Ancak, insanlar için durum çok şiddetli hale gelirse, soruda adlandırdığınız fatura çok yükselirse -tarih bunu çok defa ispatladı- “bir kıvılcım bozkırı tutuşturabilir”. Kitleler ayağa doğrulur ve ayaklanırlar.

Egemenler, kadınların devrimci öncülerinden ve onların uzlaşmaz mücadelelerdeki öncü rollerinden daha fazla başka hiçbir şeyden korkmazlar. Çünkü ataerkillik, kapitalizm olmadan da var olabilir ancak sermaye, ataerkil statükoya bağlıdır ve onsuz işleyemez. Ve Marx’ın bir zamanlar proleterler hakkında söylediği şey, Ortadoğu’daki kadınlar için de geçerlidir: Zincirlerinden başka kaybedecek hiçbir şeyleri yoktur. Ama kazanacakları bir dünya var; Sömürü ve baskının olmadığı, ataerkilliğin ve faşizmin olmadığı bir dünya…

– Yeni bir mücadele yılını Rojava’da karşılayacaksınız. Buradan mücadeleye katıldığınız coğrafyaya bir mesajınız var mı?

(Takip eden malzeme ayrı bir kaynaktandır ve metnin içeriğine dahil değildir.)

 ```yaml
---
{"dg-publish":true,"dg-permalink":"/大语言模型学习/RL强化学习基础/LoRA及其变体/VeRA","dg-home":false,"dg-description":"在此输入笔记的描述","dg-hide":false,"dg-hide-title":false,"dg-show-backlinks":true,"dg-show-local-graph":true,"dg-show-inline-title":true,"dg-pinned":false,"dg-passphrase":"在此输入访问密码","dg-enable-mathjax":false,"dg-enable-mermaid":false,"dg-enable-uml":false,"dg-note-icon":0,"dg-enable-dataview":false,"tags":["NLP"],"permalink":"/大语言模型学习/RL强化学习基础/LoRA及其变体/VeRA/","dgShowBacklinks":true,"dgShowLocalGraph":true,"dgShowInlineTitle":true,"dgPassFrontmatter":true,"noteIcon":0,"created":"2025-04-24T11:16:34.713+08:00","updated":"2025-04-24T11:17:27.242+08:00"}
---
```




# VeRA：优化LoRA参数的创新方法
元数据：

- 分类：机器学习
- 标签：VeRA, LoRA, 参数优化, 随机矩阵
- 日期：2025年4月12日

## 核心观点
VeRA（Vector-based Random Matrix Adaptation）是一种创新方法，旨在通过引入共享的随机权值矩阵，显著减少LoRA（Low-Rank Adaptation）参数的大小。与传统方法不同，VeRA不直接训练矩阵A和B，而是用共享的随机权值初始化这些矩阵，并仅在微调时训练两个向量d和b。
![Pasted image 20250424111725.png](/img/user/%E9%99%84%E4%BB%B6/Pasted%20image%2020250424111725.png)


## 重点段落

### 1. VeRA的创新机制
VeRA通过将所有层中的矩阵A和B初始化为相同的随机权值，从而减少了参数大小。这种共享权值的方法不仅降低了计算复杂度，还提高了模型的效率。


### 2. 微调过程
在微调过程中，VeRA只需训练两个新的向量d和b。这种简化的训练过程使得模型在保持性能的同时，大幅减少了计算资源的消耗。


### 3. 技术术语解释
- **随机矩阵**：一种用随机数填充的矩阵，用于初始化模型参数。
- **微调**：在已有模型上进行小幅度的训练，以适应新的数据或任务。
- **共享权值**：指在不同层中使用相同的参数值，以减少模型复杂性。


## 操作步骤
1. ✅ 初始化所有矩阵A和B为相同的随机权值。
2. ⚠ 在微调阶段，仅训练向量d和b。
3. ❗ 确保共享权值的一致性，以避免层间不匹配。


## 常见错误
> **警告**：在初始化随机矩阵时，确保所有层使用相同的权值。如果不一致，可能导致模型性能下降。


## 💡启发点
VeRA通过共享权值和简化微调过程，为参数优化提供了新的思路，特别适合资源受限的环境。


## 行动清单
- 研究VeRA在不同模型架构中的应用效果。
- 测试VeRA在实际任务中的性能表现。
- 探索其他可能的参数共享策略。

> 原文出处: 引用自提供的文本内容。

İşin esasını gözden kaçırmamalıyız! Bir kişinin siyasi mücadelesi içinde Rojava ile dayanışmada ne ile karşılaşabileceğini çok iyi biliyorum. İnişli ve çıkışlı zamanlarımız olur. Dayanışmanın kendiliğinden yürüdüğü zamanlar olduğu gibi, gerillalara karşı sürekli kimyasal silah kullanıldığı bugünlerde tüm çalışmalara rağmen bazen taşı dahi yuvarlayamadığımız dönemler oluyor.

Özellikle zor zamanlarda yaşanan vahşete karşı tepki gösterilmemesi nedeniyle moral bozucu bir eğilim ortaya çıkabiliyor. Ama aslında hepimiz biliyoruz: “Olmalı”dan değil, olmaktan başlamalıyız. Var olma hali büyümemizin temeli olmalıdır. Çünkü her zaman bir şeyin farkında olmalıyız; ne kadar gösteri yaparsak yapalım, kaç tane cam kırarsak kıralım, arabaları ateşe verelim vb. emperyalist aktörler ve faşist suç ortakları yılmayacaktır. Ancak tüm bunlar devrimci bir sürecin adımlarıdır. Burada, Türkiye’de veya dünyanın herhangi bir başka ülkesinde; sınıf mücadelesini yoğunlaştırmalı, örgütlenmeyi teşvik etmeli ve her yerde devrimci perspektiflerle mücadele etmeliyiz.

– Teşekkür ederiz.

– Ben de teşekkür ederim ve başarılar dilerim.